More than likely, the Senate will ratify the impeachment and oust Dilma, who will likely be succeeded by Michel Temer, her vice-president from the PMDB (Brazilian Democratic Movement Party). This will secure the success of a right-wing coup.

The coup was planned and executed by reactionary political parties, the Chamber of Commerce and oligarchical mass media. Globo, the largest TV and news channel in Brazil, has actively supported right-wing measures throughout the process. From 1964 to 1985, it served as a propaganda tool for the military dictatorship. Despite its subsequent apology for supporting the dictatorship, today it continues its reactionary role. Globo anchors promoted the pro-impeachment demonstrations and called for the population to participate. These protests got round-the-clock coverage, while the struggles of workers and left forces got little air time.

The coup was led by the Brazilian Democratic Movement Party (PMDB), a right wing party which previously backed the PT and had the Vice Presidency under Dilma. It was also supported by the PT’s right wing neoliberal opposition, the Brazilian Social Democracy Party (PSDB). The impeachment was facilitated by Brazil’s judicial system through orchestrated, selective attacks against the PT while ignoring charges against other parties involved in the Petrobras scandal, the largest corruption scandal in Brazil’s history.

How did the coup come about and how did the once-popular PT lose the reigns of power? It is necessary to answer these questions before examining the deep political and economic crisis the country is facing. The coup will not resolve this underlying crisis. On the contrary, growing tensions and conflicts are likely to emerge. At this historic moment, the situation in Brazil poses a tremendous challenge for revolutionary socialists.

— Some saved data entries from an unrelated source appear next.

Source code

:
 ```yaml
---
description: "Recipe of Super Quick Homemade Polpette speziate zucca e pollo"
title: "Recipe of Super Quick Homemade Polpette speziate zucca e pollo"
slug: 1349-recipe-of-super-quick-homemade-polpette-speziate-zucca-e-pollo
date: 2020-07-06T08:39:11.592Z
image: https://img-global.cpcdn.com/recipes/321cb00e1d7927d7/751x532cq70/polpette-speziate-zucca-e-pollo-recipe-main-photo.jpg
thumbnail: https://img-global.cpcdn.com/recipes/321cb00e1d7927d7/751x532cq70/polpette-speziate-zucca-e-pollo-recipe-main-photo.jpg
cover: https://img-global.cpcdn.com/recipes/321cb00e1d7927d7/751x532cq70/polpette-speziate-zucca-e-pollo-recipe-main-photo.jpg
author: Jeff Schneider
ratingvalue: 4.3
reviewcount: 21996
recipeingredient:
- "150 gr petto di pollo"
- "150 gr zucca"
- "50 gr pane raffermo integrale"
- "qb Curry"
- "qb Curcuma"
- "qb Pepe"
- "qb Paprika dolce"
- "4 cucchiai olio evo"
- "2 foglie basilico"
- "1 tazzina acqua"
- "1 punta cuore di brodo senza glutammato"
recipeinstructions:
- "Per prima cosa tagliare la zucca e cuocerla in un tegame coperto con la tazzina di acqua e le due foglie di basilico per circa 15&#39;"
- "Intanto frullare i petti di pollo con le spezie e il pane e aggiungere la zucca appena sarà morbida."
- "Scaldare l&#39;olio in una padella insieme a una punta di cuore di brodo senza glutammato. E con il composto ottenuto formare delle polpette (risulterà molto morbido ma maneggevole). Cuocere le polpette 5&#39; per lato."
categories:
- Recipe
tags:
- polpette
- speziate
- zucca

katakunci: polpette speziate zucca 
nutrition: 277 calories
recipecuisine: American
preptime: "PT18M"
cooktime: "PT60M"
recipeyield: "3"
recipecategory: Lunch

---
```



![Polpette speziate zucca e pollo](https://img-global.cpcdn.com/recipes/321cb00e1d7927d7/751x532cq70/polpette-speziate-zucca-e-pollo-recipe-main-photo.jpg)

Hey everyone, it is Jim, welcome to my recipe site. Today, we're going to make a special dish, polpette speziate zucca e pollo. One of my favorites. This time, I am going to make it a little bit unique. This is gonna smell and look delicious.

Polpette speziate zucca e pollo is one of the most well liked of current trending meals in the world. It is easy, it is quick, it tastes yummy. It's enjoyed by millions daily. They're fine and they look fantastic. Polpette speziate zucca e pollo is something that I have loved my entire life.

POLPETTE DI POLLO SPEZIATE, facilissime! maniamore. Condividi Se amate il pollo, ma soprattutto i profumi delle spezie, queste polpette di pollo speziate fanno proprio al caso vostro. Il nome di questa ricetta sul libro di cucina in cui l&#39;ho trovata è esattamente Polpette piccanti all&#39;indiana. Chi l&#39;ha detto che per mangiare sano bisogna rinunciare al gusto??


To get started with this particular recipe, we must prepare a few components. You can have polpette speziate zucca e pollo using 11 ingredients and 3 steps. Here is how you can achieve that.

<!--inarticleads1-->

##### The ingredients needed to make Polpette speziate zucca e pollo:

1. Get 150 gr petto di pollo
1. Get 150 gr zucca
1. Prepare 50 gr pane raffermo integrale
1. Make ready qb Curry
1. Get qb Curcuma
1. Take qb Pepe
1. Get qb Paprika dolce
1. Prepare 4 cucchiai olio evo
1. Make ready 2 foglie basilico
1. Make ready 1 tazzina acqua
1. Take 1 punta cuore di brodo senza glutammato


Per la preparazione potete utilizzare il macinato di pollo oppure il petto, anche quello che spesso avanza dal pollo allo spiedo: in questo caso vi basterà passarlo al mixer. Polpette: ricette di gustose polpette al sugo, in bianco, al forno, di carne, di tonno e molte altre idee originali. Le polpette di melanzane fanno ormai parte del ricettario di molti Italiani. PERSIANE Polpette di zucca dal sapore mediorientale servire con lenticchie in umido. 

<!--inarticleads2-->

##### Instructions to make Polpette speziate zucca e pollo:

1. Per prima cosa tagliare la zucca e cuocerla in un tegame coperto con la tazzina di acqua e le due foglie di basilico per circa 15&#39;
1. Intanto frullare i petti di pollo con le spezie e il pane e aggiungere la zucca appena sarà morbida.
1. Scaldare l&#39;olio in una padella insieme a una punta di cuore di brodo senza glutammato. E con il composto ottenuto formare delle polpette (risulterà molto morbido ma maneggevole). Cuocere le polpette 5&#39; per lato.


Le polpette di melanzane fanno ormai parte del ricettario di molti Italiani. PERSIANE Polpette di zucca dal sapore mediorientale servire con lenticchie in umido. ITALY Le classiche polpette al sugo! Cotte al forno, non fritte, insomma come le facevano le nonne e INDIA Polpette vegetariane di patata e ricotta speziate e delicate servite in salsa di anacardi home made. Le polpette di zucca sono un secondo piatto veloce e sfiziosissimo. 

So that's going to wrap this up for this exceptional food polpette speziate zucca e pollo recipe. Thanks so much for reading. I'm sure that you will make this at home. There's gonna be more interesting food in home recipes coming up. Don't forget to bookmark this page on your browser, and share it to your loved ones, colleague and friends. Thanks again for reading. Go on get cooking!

The failure of class conciliation
The PT emerged out of working-class struggle. In the early 1980’s, metalworker strikes in Sao Paulo marked the end of the dictatorship´s complete control over workers and labor. Luiz Ignacio Lula da Silva, then president of the steelworkers’ union, became a major figure in the labor movement during these strikes. He went on to create the Workers’ Party as well as the CUT (national labor confederation), creating a division between the PT’s political party and their labor organization, in other words, between the political superstructure and labor’s economic struggles.

Although the PT was built on workers’ support, it has employed a politics of class-conciliation. The PT’s 13 years in the presidency have been marked by minor social welfare measures that assisted people in extreme poverty. In the process, millions of precarious jobs were generated. PT measures broadened the consumer market and provided larger sections of the population with access to credit, giving the illusion of more prosperity than there actually was. It is not uncommon for Brazilians to say that President Lula eliminated starvation, or for poor people to say that thanks to the Workers’ Party, they can buy meat to eat with their rice. The PT years greatly expanded access to a university education. At the same time, however, the education system was highly privatized; large government loans were handed over to corporate executives. Free public university education has limited spaces and students are selected based on a highly competitive standardized test. Therefore, most spots are taken by students from wealthy families who can afford test prep classes and quality private schools, making free public education inaccessible to the vast majority of Brazil’s working class.

During the Lula years, everything seemed in order: he used to say, “All sides are winning,” yet this concealed the underlying contradictions. The working class was scraping by, while the wealthy were profiting. The measures that alleviated the conditions of the working class were minimal compared to the massive profits raked in by the banks, commodity industries and industries in general. Of the 10 million jobs created during Lula’s two terms, over 90 percent paid less than 1,500 reais per month (about $450 USD). Furthermore, the PT implemented pension reforms that obligated public employees work more years before retirement. Even prior to taking executive office, the PT held local and statewide positions and operated like any other neoliberal party, privatizing industries and betraying strikes.

The PT´s tenuous class-conciliation pact was also challenged by the left. Resisting austerity measures (ie., fare hikes) and fueled by a generalized discontent with political and economic conditions, the masses, the left, youth and workers took to the streets and challenged the whole political class in the momentous protests of June 2013- late in President Dilma’s first term.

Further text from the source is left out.